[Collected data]
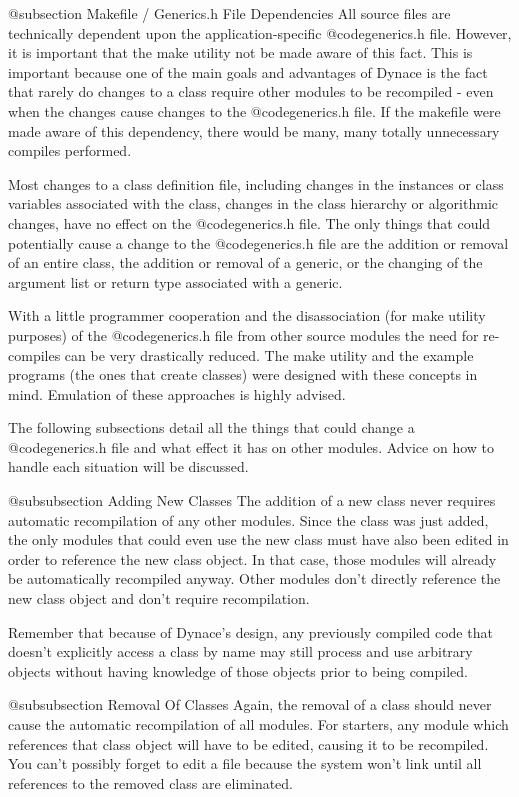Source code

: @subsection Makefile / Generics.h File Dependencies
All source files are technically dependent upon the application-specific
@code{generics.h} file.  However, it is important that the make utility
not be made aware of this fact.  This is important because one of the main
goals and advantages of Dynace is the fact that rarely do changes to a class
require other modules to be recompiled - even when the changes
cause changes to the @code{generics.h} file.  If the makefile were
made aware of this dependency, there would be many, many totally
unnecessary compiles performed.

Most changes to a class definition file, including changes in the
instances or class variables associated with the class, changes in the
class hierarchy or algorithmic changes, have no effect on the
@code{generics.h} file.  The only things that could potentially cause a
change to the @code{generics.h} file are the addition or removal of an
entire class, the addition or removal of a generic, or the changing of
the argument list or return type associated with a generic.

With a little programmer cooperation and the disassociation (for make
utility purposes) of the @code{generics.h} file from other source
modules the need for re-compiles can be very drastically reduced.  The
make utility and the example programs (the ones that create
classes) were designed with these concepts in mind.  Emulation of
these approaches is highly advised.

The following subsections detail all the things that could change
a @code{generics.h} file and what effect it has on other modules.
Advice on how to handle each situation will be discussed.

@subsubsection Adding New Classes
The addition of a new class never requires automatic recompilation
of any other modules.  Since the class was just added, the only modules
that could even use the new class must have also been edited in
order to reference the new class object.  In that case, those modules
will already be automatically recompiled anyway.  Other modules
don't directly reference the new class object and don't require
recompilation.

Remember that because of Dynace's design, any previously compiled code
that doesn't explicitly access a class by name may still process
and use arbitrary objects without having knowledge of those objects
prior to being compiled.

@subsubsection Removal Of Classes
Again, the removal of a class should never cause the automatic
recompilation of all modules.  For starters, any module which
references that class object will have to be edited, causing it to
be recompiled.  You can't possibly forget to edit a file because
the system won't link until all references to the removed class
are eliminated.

* **Exercise objective**:
The entries above hold a line with "require other modules" and a later line with "Most changes to". Write out exactly those lines and all lines between, nothing more.

* **Response area**:
require other modules to be recompiled - even when the changes
cause changes to the @code{generics.h} file.  If the makefile were
made aware of this dependency, there would be many, many totally
unnecessary compiles performed.

Most changes to a class definition file, including changes in the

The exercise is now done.